For the material below, return exactly the lines starting at the one holding "L'équivalence de (i) et (iii)" and ending at the one holding "d'un anneau de", counting both as part of the range.

╔══

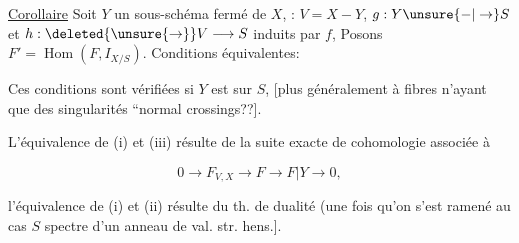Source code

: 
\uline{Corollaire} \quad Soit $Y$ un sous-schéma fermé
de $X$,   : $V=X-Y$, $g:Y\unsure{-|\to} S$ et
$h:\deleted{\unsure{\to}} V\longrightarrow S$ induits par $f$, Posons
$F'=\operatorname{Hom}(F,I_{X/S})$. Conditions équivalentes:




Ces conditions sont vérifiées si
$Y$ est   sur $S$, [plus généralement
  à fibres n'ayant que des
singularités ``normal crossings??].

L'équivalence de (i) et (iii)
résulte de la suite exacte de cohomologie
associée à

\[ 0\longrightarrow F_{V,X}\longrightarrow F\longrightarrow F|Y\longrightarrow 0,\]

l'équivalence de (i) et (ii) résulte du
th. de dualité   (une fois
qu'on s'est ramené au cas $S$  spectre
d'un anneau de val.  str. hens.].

╚══
╔══

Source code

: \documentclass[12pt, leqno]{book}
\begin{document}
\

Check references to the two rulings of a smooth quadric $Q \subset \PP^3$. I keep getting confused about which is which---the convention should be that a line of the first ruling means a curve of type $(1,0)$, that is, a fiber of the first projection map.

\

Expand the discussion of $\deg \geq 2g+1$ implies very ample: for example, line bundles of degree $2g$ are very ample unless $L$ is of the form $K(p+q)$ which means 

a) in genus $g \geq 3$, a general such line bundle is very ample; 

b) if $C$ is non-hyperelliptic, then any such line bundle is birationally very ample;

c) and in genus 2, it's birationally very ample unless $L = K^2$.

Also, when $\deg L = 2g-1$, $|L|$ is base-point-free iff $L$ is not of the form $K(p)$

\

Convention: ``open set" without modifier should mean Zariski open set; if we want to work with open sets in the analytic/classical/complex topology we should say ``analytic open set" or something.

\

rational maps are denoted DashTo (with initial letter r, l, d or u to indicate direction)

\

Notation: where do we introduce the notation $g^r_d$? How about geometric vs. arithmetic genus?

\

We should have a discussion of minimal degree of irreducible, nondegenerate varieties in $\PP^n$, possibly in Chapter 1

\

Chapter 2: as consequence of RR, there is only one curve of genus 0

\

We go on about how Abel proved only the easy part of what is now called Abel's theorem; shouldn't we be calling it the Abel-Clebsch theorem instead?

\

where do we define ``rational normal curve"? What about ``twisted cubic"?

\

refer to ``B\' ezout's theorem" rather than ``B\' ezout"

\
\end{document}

╚══

• **Exercise response**
L'équivalence de (i) et (iii)
résulte de la suite exacte de cohomologie
associée à

\[ 0\longrightarrow F_{V,X}\longrightarrow F\longrightarrow F|Y\longrightarrow 0,\]

l'équivalence de (i) et (ii) résulte du
th. de dualité   (une fois
qu'on s'est ramené au cas $S$  spectre
d'un anneau de val.  str. hens.].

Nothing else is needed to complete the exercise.